- **Required work**
In the entries below, find every line with "Dockerfile" and copy it.

- **Collected data**
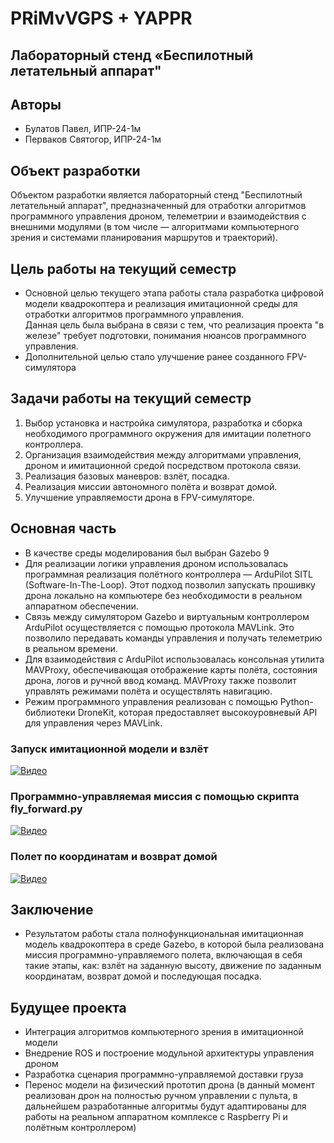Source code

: # PRiMvVGPS + YAPPR

## Лабораторный стенд «Беспилотный летательный аппарат"

## Авторы
- Булатов Павел, ИПР-24-1м
- Перваков Святогор, ИПР-24-1м

## Объект разработки
Объектом разработки является лабораторный стенд "Беспилотный летательный аппарат", предназначенный для отработки алгоритмов программного управления дроном, телеметрии и взаимодействия с внешними модулями (в том числе — алгоритмами компьютерного зрения и системами планирования маршрутов и траекторий).

## Цель работы на текущий семестр
- Основной целью текущего этапа работы стала разработка цифровой модели квадрокоптера и реализация имитационной среды для отработки алгоритмов программного управления.  
Данная цель была выбрана в связи с тем, что реализация проекта "в железе" требует подготовки, понимания нюансов программного управления.
- Дополнительной целью стало улучшение ранее созданного FPV-симулятора

## Задачи работы на текущий семестр
1. Выбор установка и настройка симулятора, разработка и сборка необходимого программного окружения для имитации полетного контроллера.
2. Организация взаимодействия между алгоритмами управления, дроном и имитационной средой посредством протокола связи.
3. Реализация базовых маневров: взлёт, посадка.
4. Реализация миссии автономного полёта и возврат домой.
5. Улучшение управляемости дрона в FPV-симуляторе.

## Основная часть
- В качестве среды моделирования был выбран Gazebo 9
- Для реализации логики управления дроном использовалась программная реализация полётного контроллера — ArduPilot SITL (Software-In-The-Loop). Этот подход позволил запускать прошивку дрона локально на компьютере без необходимости в реальном аппаратном обеспечении.
- Связь между симулятором Gazebo и виртуальным контроллером ArduPilot осуществляется с помощью протокола MAVLink. Это позволило передавать команды управления и получать телеметрию в реальном времени.
- Для взаимодействия с ArduPilot использовалась консольная утилита MAVProxy, обеспечивающая отображение карты полёта, состояния дрона, логов и ручной ввод команд. MAVProxy также позволит управлять режимами полёта и осуществлять навигацию.
- Режим программного управления реализован с помощью Python-библиотеки DroneKit, которая предоставляет высокоуровневый API для управления через MAVLink. 

### Запуск имитационной модели и взлёт
[![Видео](https://img.youtube.com/vi/KKikE-8tJtc/hqdefault.jpg)](https://www.youtube.com/watch?v=KKikE-8tJtc)

### Программно-управляемая миссия с помощью скрипта fly_forward.py
[![Видео](https://img.youtube.com/vi/cyLYSvqcywg/hqdefault.jpg)](https://www.youtube.com/watch?v=cyLYSvqcywg)

### Полет по координатам и возврат домой
[![Видео](https://img.youtube.com/vi/8ESFbyPvtf4.jpg/hqdefault.jpg)](https://www.youtube.com/watch?v=8ESFbyPvtf4)

## Заключение
- Результатом работы стала полнофункциональная имитационная модель квадрокоптера в среде Gazebo, в которой была реализована миссия программно-управляемого полета, включающая в себя такие этапы, как: взлёт на заданную высоту, движение по заданным координатам, возврат домой и последующая посадка.

## Будущее проекта
- Интеграция алгоритмов компьютерного зрения в имитационной модели
- Внедрение ROS и построение модульной архитектуры управления дроном
- Разработка сценария программно-управляемой доставки груза
- Перенос модели на физический прототип дрона (в данный момент реализован дрон на полностью ручном управлении с пульта, в дальнейшем разработанные алгоритмы будут адаптированы для работы на реальном аппаратном комплексе с Raspberry Pi и полётным контроллером)


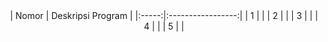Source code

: <center>
| Nomor | Deskripsi Program |
|:-----:|:-----------------:|
|   1   |                   |
|   2   |                   |
|   3   |                   |
|   4   |                   |
|   5   |                   |
</center>
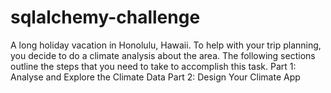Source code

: # sqlalchemy-challenge
A long holiday vacation in Honolulu, Hawaii. To help with your trip planning, you decide to do a climate analysis about the area. The following sections outline the steps that you need to take to accomplish this task.
Part 1: Analyse and Explore the Climate Data
Part 2: Design Your Climate App
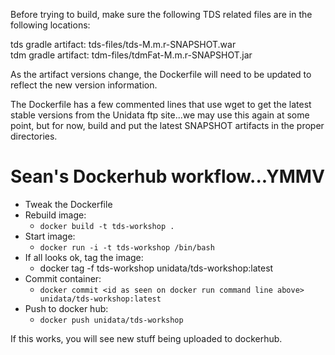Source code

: Before trying to build, make sure the following TDS related files are
in the following locations:

tds gradle artifact: tds-files/tds-M.m.r-SNAPSHOT.war  
tdm gradle artifact: tdm-files/tdmFat-M.m.r-SNAPSHOT.jar

As the artifact versions change, the Dockerfile will need to be updated to
reflect the new version information.

The Dockerfile has a few commented lines that use wget to get the
latest stable versions from the Unidata ftp site...we may use this
again at some point, but for now, build and put the latest SNAPSHOT
artifacts in the proper directories.

Sean's Dockerhub workflow...YMMV
================================

 * Tweak the Dockerfile
 * Rebuild image:
   * `docker build -t tds-workshop .`
 * Start image: 
   * `docker run -i -t tds-workshop /bin/bash`
 * If all looks ok, tag the image:
   * docker tag -f tds-workshop unidata/tds-workshop:latest
 * Commit container:
   * `docker commit <id as seen on docker run command line above>  unidata/tds-workshop:latest`
 * Push to docker hub:
   * `docker push unidata/tds-workshop`

If this works, you will see new stuff being uploaded to dockerhub. 
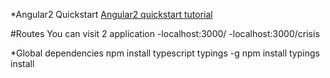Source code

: *Angular2 Quickstart
[Angular2 quickstart tutorial](https://angular.io/docs/ts/latest/quickstart.html)

#Routes
You can visit 2 application
-localhost:3000/
-localhost:3000/crisis

*Global dependencies
npm install typescript typings -g
npm install
typings install
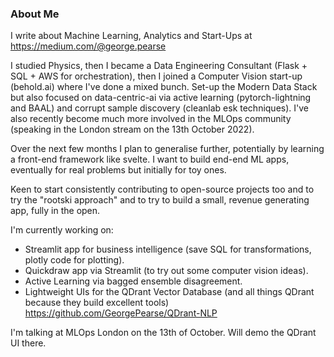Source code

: ### About Me 

I write about Machine Learning, Analytics and Start-Ups at https://medium.com/@george.pearse

I studied Physics, then I became a Data Engineering Consultant (Flask + SQL + AWS for orchestration), then I joined a Computer Vision start-up (behold.ai) where I've done a mixed bunch. Set-up the Modern Data Stack but also focused on data-centric-ai via active learning (pytorch-lightning and BAAL) and corrupt sample discovery (cleanlab esk techniques). I've also recently become much more involved in the MLOps community (speaking in the London stream on the 13th October 2022). 

Over the next few months I plan to generalise further, potentially by learning a front-end framework like svelte. I want to build end-end ML apps, eventually for real problems but initially for toy ones. 

Keen to start consistently contributing to open-source projects too and to try the "rootski approach" and to try to build a small, revenue generating app, fully in the open. 

I'm currently working on:
* Streamlit app for business intelligence (save SQL for transformations, plotly code for plotting).
* Quickdraw app via Streamlit (to try out some computer vision ideas).
* Active Learning via bagged ensemble disagreement. 
* Lightweight UIs for the QDrant Vector Database (and all things QDrant because they build excellent tools) https://github.com/GeorgePearse/QDrant-NLP

I'm talking at MLOps London on the 13th of October. Will demo the QDrant UI there.


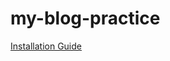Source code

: # my-blog-practice

[Installation Guide](https://github.com/<your-username>/my-blog-practice/wiki/Installation)

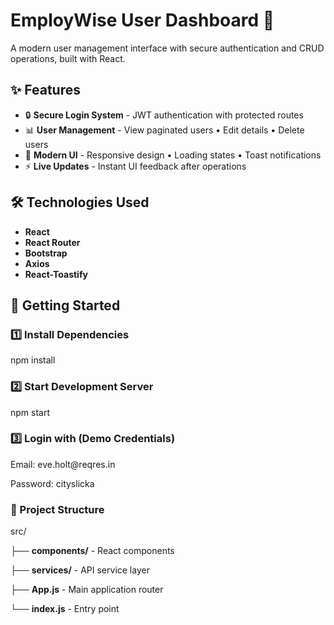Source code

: # EmployWise User Dashboard 🚀

A modern user management interface with secure authentication and CRUD operations, built with React.

## ✨ Features

<ul>
  <li>🔒 <b>Secure Login System</b> - JWT authentication with protected routes</li>
  <li>📊 <b>User Management</b> - View paginated users • Edit details • Delete users</li>
  <li>🎨 <b>Modern UI</b> - Responsive design • Loading states • Toast notifications</li>
  <li>⚡ <b>Live Updates</b> - Instant UI feedback after operations</li>
</ul>

## 🛠️ Technologies Used

<ul>
  <li><b>React</b></li>
  <li><b>React Router</b></li>
  <li><b>Bootstrap</b></li>
  <li><b>Axios</b></li>
  <li><b>React-Toastify</b></li>
</ul>

## 🚀 Getting Started

### **1️⃣ Install Dependencies**
npm install

### **2️⃣ Start Development Server**
npm start

### **3️⃣ Login with (Demo Credentials)**
<p>Email: eve.holt@reqres.in</p>
<p>Password: cityslicka</p>

### **📂 Project Structure**

<p>src/</p>
<p>├── <b>components/</b> - React components</p>
<p>├── <b>services/</b> - API service layer</p>
<p>├── <b>App.js</b> - Main application router</p>
<p>└── <b>index.js</b> - Entry point</p>



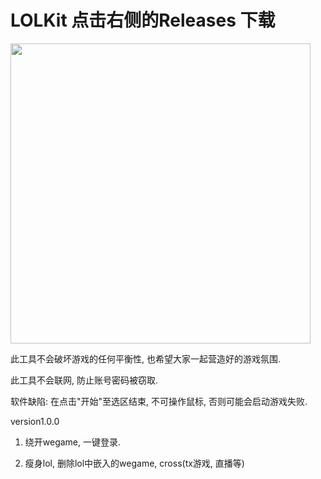 # LOLKit 点击右侧的Releases 下载

<img src="https://user-images.githubusercontent.com/63570520/189471527-e1c7f68b-a56b-4247-9bc1-729e878f4109.png" width="480px">

此工具不会破坏游戏的任何平衡性, 也希望大家一起营造好的游戏氛围.

此工具不会联网, 防止账号密码被窃取.

软件缺陷: 在点击"开始"至选区结束, 不可操作鼠标, 否则可能会启动游戏失败.

version1.0.0

1. 绕开wegame, 一键登录.

2. 瘦身lol, 删除lol中嵌入的wegame, cross(tx游戏, 直播等)



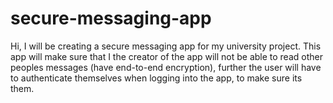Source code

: # secure-messaging-app
Hi, I will be creating a secure messaging app for my university project. This app will make sure that I the creator of the app will not be able to read other peoples messages (have end-to-end encryption), further the user will have to authenticate themselves when logging into the app, to make sure its them.
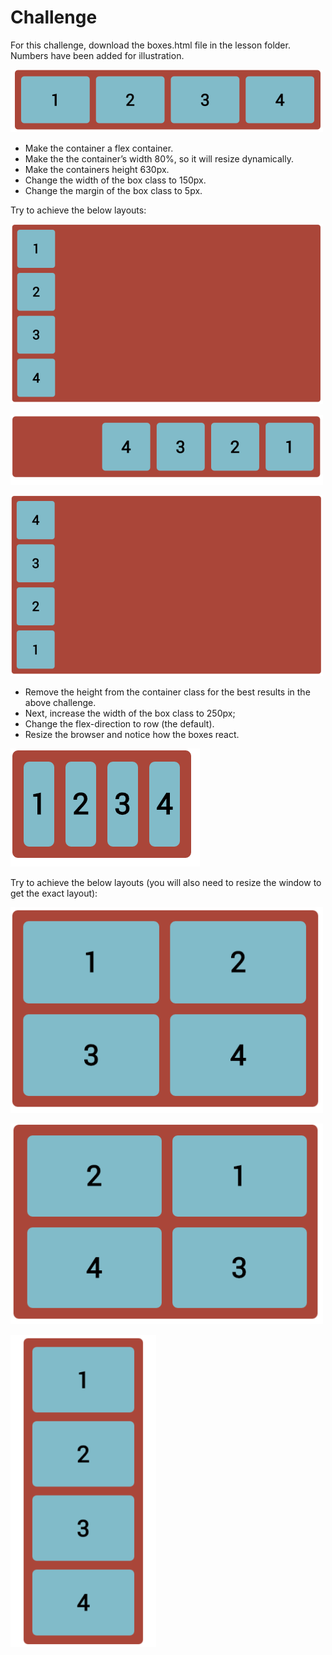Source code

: # Challenge

For this challenge, download the boxes.html file in the lesson folder. Numbers have been added for illustration.

![](imgs/52.png)

- Make the container a flex container.
- Make the the container’s width 80%, so it will resize dynamically.
- Make the containers height 630px.
- Change the width of the box class to 150px.
- Change the margin of the box class to 5px.

Try to achieve the below layouts:

![](imgs/53.png)

![](imgs/54.png)

![](imgs/55.png)

- Remove the height from the container class for the best results in the above challenge.
- Next, increase the width of the box class to 250px;
- Change the flex-direction to row (the default).
- Resize the browser and notice how the boxes react.

![](imgs/56.png)

Try to achieve the below layouts (you will also need to resize the window to get the exact layout):


![](imgs/57.png)

![](imgs/58.png)

![](imgs/59.png)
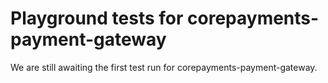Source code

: # Playground tests for corepayments-payment-gateway
We are still awaiting the first test run for corepayments-payment-gateway.

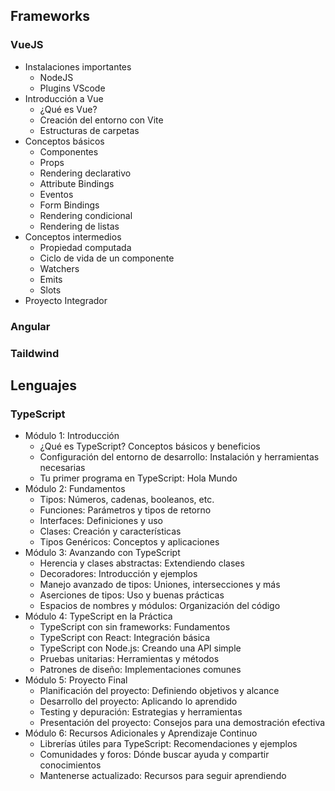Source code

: ## Frameworks

### VueJS

- Instalaciones importantes
  - NodeJS
  - Plugins VScode
- Introducción a Vue
  - ¿Qué es Vue?
  - Creación del entorno con Vite
  - Estructuras de carpetas
- Conceptos básicos
  - Componentes
  - Props
  - Rendering declarativo
  - Attribute Bindings
  - Eventos
  - Form Bindings
  - Rendering condicional
  - Rendering de listas
- Conceptos intermedios
  - Propiedad computada
  - Ciclo de vida de un componente
  - Watchers
  - Emits
  - Slots
- Proyecto Integrador

### Angular

### Taildwind

## Lenguajes

### TypeScript

- Módulo 1: Introducción
  - ¿Qué es TypeScript? Conceptos básicos y beneficios
  - Configuración del entorno de desarrollo: Instalación y herramientas necesarias
  - Tu primer programa en TypeScript: Hola Mundo
- Módulo 2: Fundamentos
  - Tipos: Números, cadenas, booleanos, etc.
  - Funciones: Parámetros y tipos de retorno
  - Interfaces: Definiciones y uso
  - Clases: Creación y características
  - Tipos Genéricos: Conceptos y aplicaciones
- Módulo 3: Avanzando con TypeScript
  - Herencia y clases abstractas: Extendiendo clases
  - Decoradores: Introducción y ejemplos
  - Manejo avanzado de tipos: Uniones, intersecciones y más
  - Aserciones de tipos: Uso y buenas prácticas
  - Espacios de nombres y módulos: Organización del código
- Módulo 4: TypeScript en la Práctica
  - TypeScript con sin frameworks: Fundamentos
  - TypeScript con React: Integración básica
  - TypeScript con Node.js: Creando una API simple
  - Pruebas unitarias: Herramientas y métodos
  - Patrones de diseño: Implementaciones comunes
- Módulo 5: Proyecto Final
  - Planificación del proyecto: Definiendo objetivos y alcance
  - Desarrollo del proyecto: Aplicando lo aprendido
  - Testing y depuración: Estrategias y herramientas
  - Presentación del proyecto: Consejos para una demostración efectiva
- Módulo 6: Recursos Adicionales y Aprendizaje Continuo
  - Librerías útiles para TypeScript: Recomendaciones y ejemplos
  - Comunidades y foros: Dónde buscar ayuda y compartir conocimientos
  - Mantenerse actualizado: Recursos para seguir aprendiendo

- **Reply to the task**
As the artifact versions change, the Dockerfile will need to be updated to
The Dockerfile has a few commented lines that use wget to get the
 * Tweak the Dockerfile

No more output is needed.